» **Problem details**
In this data, count the lines in which "Neural" appears and give only that number.

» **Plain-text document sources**
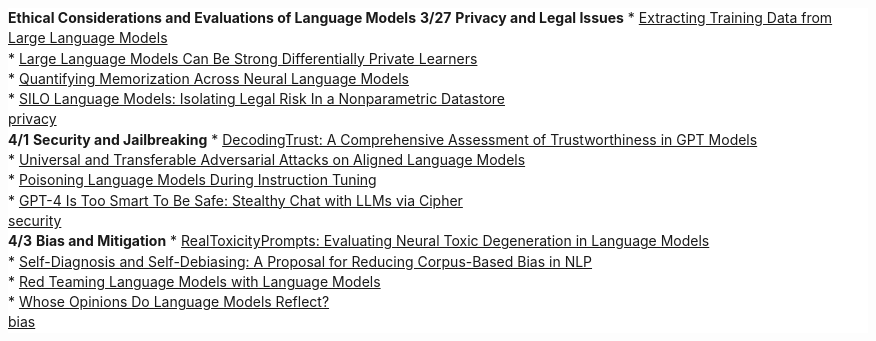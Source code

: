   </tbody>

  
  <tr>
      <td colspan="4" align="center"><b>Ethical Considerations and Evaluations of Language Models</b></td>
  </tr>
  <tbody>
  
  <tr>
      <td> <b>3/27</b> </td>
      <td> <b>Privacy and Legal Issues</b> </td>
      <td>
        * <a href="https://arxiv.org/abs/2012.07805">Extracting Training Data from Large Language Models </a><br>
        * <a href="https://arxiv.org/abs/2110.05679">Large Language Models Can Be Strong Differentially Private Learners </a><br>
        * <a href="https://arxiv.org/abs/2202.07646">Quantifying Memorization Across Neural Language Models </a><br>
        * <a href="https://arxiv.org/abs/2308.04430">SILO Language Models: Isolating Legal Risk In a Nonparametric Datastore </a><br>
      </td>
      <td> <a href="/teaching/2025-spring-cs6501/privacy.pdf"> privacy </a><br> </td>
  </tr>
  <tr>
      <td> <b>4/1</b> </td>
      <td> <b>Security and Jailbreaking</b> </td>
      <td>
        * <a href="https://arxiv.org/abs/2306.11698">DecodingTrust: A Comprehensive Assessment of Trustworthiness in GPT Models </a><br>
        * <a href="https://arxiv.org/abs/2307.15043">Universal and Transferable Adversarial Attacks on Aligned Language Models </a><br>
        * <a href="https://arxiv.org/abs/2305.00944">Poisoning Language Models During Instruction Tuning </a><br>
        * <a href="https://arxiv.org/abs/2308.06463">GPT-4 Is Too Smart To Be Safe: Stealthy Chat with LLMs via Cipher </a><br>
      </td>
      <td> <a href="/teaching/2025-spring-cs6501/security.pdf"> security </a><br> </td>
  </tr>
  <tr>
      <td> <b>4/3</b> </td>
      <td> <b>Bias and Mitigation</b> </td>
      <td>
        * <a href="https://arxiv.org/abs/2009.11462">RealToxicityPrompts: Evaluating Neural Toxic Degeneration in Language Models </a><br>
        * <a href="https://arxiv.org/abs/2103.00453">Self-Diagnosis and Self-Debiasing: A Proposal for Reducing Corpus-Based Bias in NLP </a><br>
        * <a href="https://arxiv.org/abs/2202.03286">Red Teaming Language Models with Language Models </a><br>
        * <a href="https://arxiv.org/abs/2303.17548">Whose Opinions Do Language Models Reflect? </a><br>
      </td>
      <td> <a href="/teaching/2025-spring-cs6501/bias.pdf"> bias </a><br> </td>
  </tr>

--

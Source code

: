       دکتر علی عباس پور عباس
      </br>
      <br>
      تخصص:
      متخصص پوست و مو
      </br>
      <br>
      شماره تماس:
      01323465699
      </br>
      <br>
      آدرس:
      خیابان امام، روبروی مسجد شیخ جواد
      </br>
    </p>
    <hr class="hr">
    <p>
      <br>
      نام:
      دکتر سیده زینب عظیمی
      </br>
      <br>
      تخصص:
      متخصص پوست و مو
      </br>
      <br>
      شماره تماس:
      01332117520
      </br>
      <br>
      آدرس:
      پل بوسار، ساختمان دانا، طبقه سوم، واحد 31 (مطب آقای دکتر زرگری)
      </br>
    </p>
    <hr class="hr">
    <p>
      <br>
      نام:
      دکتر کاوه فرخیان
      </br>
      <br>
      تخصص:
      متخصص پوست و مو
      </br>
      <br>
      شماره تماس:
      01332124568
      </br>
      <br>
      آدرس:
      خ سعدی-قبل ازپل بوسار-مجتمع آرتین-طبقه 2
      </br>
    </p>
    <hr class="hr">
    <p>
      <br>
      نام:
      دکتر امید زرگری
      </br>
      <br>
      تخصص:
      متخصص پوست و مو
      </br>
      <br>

» **The completed task**
2